What is needed:
Your output should be the lines below from the one with "## 📱 Features" through the one with "on Web-Developer Intern.", copied exactly, pictures excluded.

Stored data entries:
━━━━━━━━━━━━━━━━

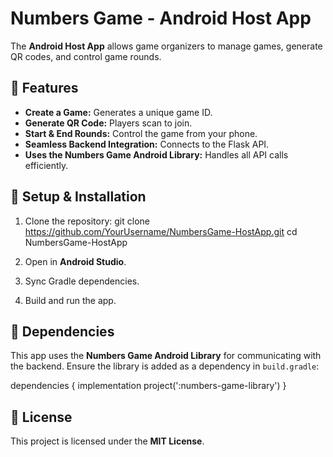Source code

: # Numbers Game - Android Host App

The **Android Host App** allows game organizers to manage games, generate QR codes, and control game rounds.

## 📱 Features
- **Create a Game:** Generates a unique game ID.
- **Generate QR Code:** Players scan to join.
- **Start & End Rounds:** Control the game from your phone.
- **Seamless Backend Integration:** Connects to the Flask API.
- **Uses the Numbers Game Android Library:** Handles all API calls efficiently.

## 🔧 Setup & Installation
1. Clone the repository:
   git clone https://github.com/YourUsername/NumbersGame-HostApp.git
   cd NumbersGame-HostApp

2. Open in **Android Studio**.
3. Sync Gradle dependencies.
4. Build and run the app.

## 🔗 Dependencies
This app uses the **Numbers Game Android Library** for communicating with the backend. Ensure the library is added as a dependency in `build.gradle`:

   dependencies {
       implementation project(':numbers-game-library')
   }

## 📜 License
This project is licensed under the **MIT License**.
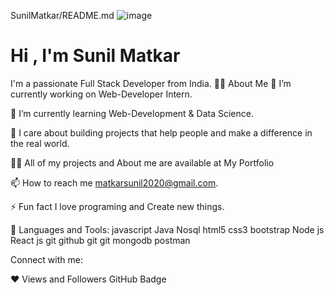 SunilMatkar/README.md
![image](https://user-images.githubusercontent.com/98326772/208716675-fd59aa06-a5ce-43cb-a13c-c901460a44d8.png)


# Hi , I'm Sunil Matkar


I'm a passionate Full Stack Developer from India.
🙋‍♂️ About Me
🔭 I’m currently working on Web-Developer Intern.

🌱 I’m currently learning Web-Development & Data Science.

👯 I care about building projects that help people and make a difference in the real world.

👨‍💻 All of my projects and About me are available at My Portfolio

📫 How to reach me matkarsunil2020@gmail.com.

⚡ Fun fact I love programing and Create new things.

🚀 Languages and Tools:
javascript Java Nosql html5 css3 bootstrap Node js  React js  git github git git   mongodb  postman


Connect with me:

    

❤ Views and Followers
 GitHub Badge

━━━━━━━━━━━━━━━━

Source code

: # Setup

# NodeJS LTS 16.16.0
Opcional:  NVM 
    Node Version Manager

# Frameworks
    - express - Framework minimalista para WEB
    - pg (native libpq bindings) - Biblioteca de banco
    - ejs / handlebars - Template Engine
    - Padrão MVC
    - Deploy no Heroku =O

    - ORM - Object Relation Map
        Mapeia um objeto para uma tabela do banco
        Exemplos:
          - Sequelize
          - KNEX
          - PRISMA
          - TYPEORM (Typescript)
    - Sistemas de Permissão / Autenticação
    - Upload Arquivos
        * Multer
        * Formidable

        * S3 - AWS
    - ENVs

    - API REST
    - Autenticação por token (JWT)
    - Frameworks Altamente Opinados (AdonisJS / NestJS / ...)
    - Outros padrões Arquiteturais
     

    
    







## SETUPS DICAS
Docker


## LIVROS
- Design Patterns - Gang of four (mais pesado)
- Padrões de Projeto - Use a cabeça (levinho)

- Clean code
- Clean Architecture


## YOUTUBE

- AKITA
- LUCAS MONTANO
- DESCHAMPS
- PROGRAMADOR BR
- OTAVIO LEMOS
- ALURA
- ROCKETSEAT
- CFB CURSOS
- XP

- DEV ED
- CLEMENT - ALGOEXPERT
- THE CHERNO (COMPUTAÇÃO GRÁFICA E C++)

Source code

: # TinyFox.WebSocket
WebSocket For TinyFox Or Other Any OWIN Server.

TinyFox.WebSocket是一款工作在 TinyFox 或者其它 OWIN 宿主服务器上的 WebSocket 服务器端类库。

━━━━━━━━━━━━━━━━

Expected answer:
## 📱 Features
- **Create a Game:** Generates a unique game ID.
- **Generate QR Code:** Players scan to join.
- **Start & End Rounds:** Control the game from your phone.
- **Seamless Backend Integration:** Connects to the Flask API.
- **Uses the Numbers Game Android Library:** Handles all API calls efficiently.

## 🔧 Setup & Installation
1. Clone the repository:
   git clone https://github.com/YourUsername/NumbersGame-HostApp.git
   cd NumbersGame-HostApp

2. Open in **Android Studio**.
3. Sync Gradle dependencies.
4. Build and run the app.

## 🔗 Dependencies
This app uses the **Numbers Game Android Library** for communicating with the backend. Ensure the library is added as a dependency in `build.gradle`:

   dependencies {
       implementation project(':numbers-game-library')
   }

## 📜 License
This project is licensed under the **MIT License**.
 SunilMatkar/README.md
![image](https://user-images.githubusercontent.com/98326772/208716675-fd59aa06-a5ce-43cb-a13c-c901460a44d8.png)


# Hi , I'm Sunil Matkar


I'm a passionate Full Stack Developer from India.
🙋‍♂️ About Me
🔭 I’m currently working on Web-Developer Intern.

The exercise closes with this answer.